A validation using products from the legacy IGS chain is performed. The RMS difference between the GPS-only combined orbit and the official IGS final and rapid orbits show an agreement of better than \(4\,\textrm{mm}\) and \(6\,\textrm{mm}\). These small differences for the standard GPS-only case confirm the validity of the new combination method. As an external validation, the orbits generated by the two approaches are tested using SLR, assessing if the combined orbits can adequately represent the satellites’ positions. Within the SLR validation, Galileo showed the smallest offsets, while QZSS has more discrepant values. When comparing the SLR residuals of each individual AC and the combination, the result shows that the combination adapts the dispersion of the ACs’ solutions, and, therefore, is not the solution with the lowest residuals. A PPP validation using the combined orbits results in sub-centimeter GNSS phase residuals, which demonstrates the consistency of the combined orbit product and its suitability for high precision GNSS applications.
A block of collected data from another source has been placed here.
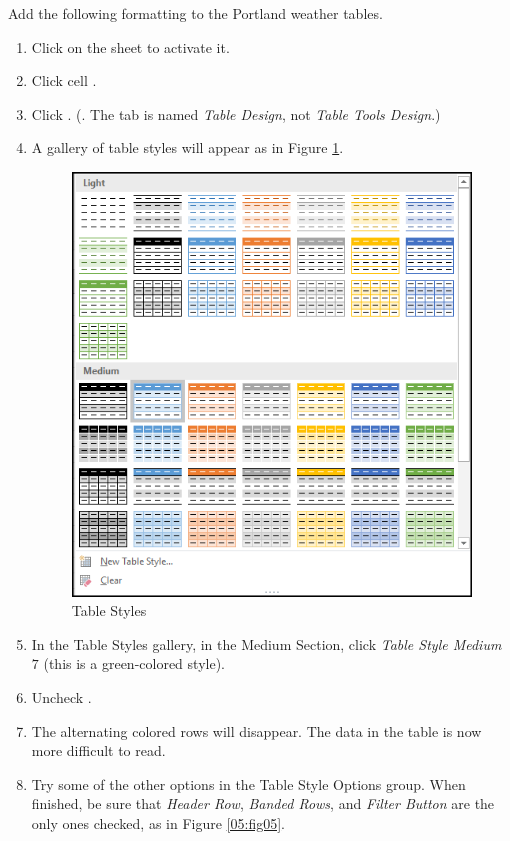 Add the following formatting to the Portland weather tables.

\begin{enumbox}
	\begin{enumerate}
		\item Click on the  sheet to activate it.
		\item Click cell .
		\item Click . (. The tab is named \textit{Table Design}, not \textit{Table Tools Design}.)
		\item A gallery of table styles will appear as in Figure \ref{05:fig04}.

		\begin{figure}[H]
			\centering
			\includegraphics[width=\maxwidth{.75\linewidth}]{gfx/ch05_fig04}
			\caption{Table Styles}
			\label{05:fig04}
		\end{figure}

		\item In the Table Styles gallery, in the Medium Section, click \textit{Table Style Medium} $ 7 $ (this is a green-colored style).
		\item Uncheck .
		\item The alternating colored rows will disappear. The data in the table is now more difficult to read.
		\item Try some of the other options in the Table Style Options group. When finished, be sure that \textit{Header Row}, \textit{Banded Rows}, and \textit{Filter Button} are the only ones checked, as in Figure \ref{05:fig05}.


\end{enumerate}
\end{enumbox}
The results support the application of LSVCE to determine the weights for an orbit combination. The implementation of the presented algorithm is sufficiently efficient to generate products on an operational basis, with a preliminary computational time of around ten minutes for daily solutionsFootnote 5. Judging the two strategies, even if the results are mostly similar, the AC plus constellation weighting reveals more information about the behavior of the ACs’ solutions through the distribution of the weights for each constellation, so that, for instance, problems and changes in the processing of each AC are easier visible. With more constellations becoming fully operational, several ACs are adapting their software to handle the new systems. It is therefore important to verify that an adaptation done for one system does not affect the others. Generally, from the experiments, one can see that the MGEX solutions submitted to the IGS are getting more stable over the years, and the ACs are putting efforts into providing products, including all constellations available. So far, the alignment with the ITRF is not implemented in the algorithm since there are no SINEX files provided by the ACs. A future addition will include the reference frame alignment approach from Mansur et al. (2020) in the combination. The application of the VCE-based orbit combination to the third reprocessing campaign of the IGS (repro3) is presented in Sakic et al. (2022). Summarizing, the presented combination approach was shown to be suitable to provide reliable and accurate combined multi-GNSS orbits on a regular basis, which are an important product for GNSS users.